Serve with vegan sour cream, if using. (It adds creaminess, but I skipped
this option.)

QUICK RICE PUDDING– A PCRM recipe

Makes 4 servings

This is not only a wholesome sweet treat, the fortified soy milk in this recipe will boost the sunshine you hold inside.

1 ½ cups plain or vanilla soy milk

1 teaspoon cornstarch or arrowroot powder

2 cups cooked brown rice

¼ cup maple syrup

1/3 cup raisins

¼ teaspoon cinnamon

1 teaspoon vanilla extract

½ teaspoon almond extract

Pour soy milk into a medium saucepan and add the cornstarch or arrowroot powder. Add the rice, maple syrup, raisins, and cinnamon, and cook over medium heat.

Cook the rice pudding for three minutes. Then remove the pan from the heat and add the vanilla and almond extracts.

Serve hot or cold. Top the pudding with sliced bananas for extra flavor and nutrition.

High Vibe Foods

Welcome to February, the month where we celebrate the heart—in health and in love—with both Valentine’s Day and National Heart Health Month! In Feb. 2016, I spent the days by my sister’s side as she recovered from open heart bypass surgery. It was her 52nd birthday.

In the year leading up to this event, I inquired with her medical team about the impact of a plant-based diet on her heart health and asked the team to consider food as a way to heal. My attempts to support my sister in recovering her health more naturally were dismissed. I can’t lay blame on health care providers. Given that our current medical system receives little training in nutrition, why would they view food as medicine?

Life eating the Standard American Diet (SAD)

My sister had the surgery, endured a painful recovery and ended up back in the same boat just a year later.
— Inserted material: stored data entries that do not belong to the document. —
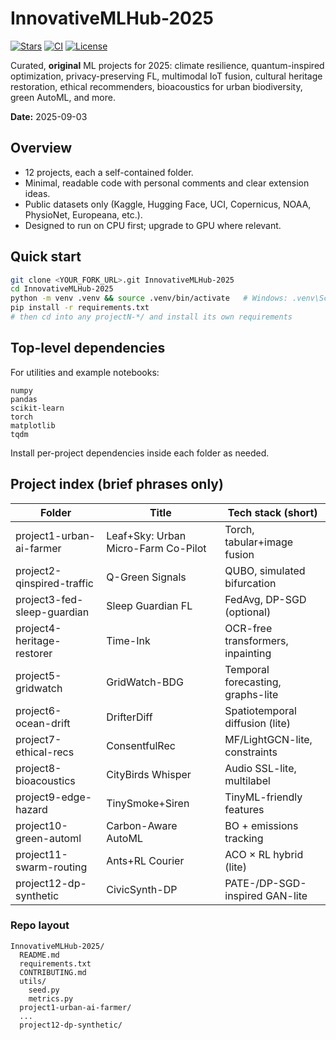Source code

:# InnovativeMLHub-2025

[![Stars](https://img.shields.io/github/stars/yashthakur2006/InnovativeMLHub-2025?style=flat)](https://github.com/yashthakur2006/InnovativeMLHub-2025/stargazers)
[![CI](https://img.shields.io/github/actions/workflow/status/yashthakur2006/InnovativeMLHub-2025/ci.yml?branch=main)](https://github.com/yashthakur2006/InnovativeMLHub-2025/actions)
[![License](https://img.shields.io/badge/license-MIT-blue)](LICENSE)


Curated, **original** ML projects for 2025: climate resilience, quantum-inspired optimization,
privacy-preserving FL, multimodal IoT fusion, cultural heritage restoration, ethical recommenders,
bioacoustics for urban biodiversity, green AutoML, and more.

**Date:** 2025-09-03

## Overview

- 12 projects, each a self-contained folder.
- Minimal, readable code with personal comments and clear extension ideas.
- Public datasets only (Kaggle, Hugging Face, UCI, Copernicus, NOAA, PhysioNet, Europeana, etc.).
- Designed to run on CPU first; upgrade to GPU where relevant.

## Quick start

```bash
git clone <YOUR_FORK_URL>.git InnovativeMLHub-2025
cd InnovativeMLHub-2025
python -m venv .venv && source .venv/bin/activate   # Windows: .venv\Scripts\activate
pip install -r requirements.txt
# then cd into any projectN-*/ and install its own requirements
```

## Top-level dependencies

For utilities and example notebooks:

```
numpy
pandas
scikit-learn
torch
matplotlib
tqdm
```

Install per-project dependencies inside each folder as needed.

## Project index (brief phrases only)

| Folder | Title | Tech stack (short) |
|---|---|---|
| project1-urban-ai-farmer | Leaf+Sky: Urban Micro-Farm Co-Pilot | Torch, tabular+image fusion |
| project2-qinspired-traffic | Q-Green Signals | QUBO, simulated bifurcation |
| project3-fed-sleep-guardian | Sleep Guardian FL | FedAvg, DP-SGD (optional) |
| project4-heritage-restorer | Time-Ink | OCR-free transformers, inpainting |
| project5-gridwatch | GridWatch-BDG | Temporal forecasting, graphs-lite |
| project6-ocean-drift | DrifterDiff | Spatiotemporal diffusion (lite) |
| project7-ethical-recs | ConsentfulRec | MF/LightGCN-lite, constraints |
| project8-bioacoustics | CityBirds Whisper | Audio SSL-lite, multilabel |
| project9-edge-hazard | TinySmoke+Siren | TinyML-friendly features |
| project10-green-automl | Carbon-Aware AutoML | BO + emissions tracking |
| project11-swarm-routing | Ants+RL Courier | ACO × RL hybrid (lite) |
| project12-dp-synthetic | CivicSynth-DP | PATE-/DP-SGD-inspired GAN-lite |

### Repo layout

```
InnovativeMLHub-2025/
  README.md
  requirements.txt
  CONTRIBUTING.md
  utils/
    seed.py
    metrics.py
  project1-urban-ai-farmer/
  ...
  project12-dp-synthetic/
```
This time she made a different choice. These same doctors were shocked to learn that, although her first heart bypass had failed and she was facing another, she chose to refuse surgery and heal with food instead.

Several months into her plant-based journey, she met with her cardiologist. Upon examination, after a nuclear stress test, it was confirmed that she no longer needed the surgery. The cardiologist was so shocked and so impressed with these results he later went plant-based too.

Life eating HIGH VIBE foods

Eating a highly raw, whole-food, plant-based diet did for my sister what pharmaceutical drugs, five stents and invasive surgery could not do. She healed her heart disease and many other medical conditions by avoiding meat, dairy and eggs, and replacing them with fruits, vegetables, grains and beans.

My life transformation was more emotional than physical. When I gave up meat nine years ago, I noticed a greater sense of peace and my “vibe” was higher. I was more joyful and loving. I’ve come across many others, including my sister, who have had similar experiences.

What is the magic of plant-based eating which not only helps heal the physical body but also helps to heal the emotional body too? How does it help to heal our hearts?

I believe it has to do with love. When we make food choices from a higher perspective, vibration or intent, such as self-love, self-care, love of animals or for the planet, we are compassion in action. We are living love. We vibrate higher on all levels. This can only lead to a healthier heart in every way.

HIGH VIBE VALENTINE SMOOTHIE*

1 cup water or plant-based milk substitute of choice

½ cup frozen cherries

½ cup chopped raw beets

½ cup frozen strawberries

1 banana

1 handful of spinach (optional)

Ice, as needed

Add liquid to the blender. Then add the remaining ingredients. Blend until smooth.

ZUCCHINI NOODLES WITH GARLIC-ROASTED TOMATO SAUCE**

Makes 4 Servings

2 medium green zucchini squash

2 medium yellow squash

2 medium shallots

1 tablespoon chopped garlic

10 halved cherry tomatoes

4 tablespoons (or more) water
for sautéing

Salt, to taste

Pepper, to taste

Fresh basil, to taste

Scallions, for garnish

Wash and dry the squash and zucchini. Cut off the stems and cut the squash and zucchini in half. Use a vegetable spiralizer to turn the squash and zucchini into spaghetti-shaped noodles. Peel and cut shallots into thin rounds.

Add water to a 24-inch skillet and heat until smoky. Turn heat down to medium and add shallots, garlic, and zucchini and squash noodles. Stir with a wooden spoon for two minutes. Add cherry tomatoes. Cook for five minutes while stirring.

Finish by seasoning with salt, pepper and fresh basil. Serve hot in a bowl with scallions.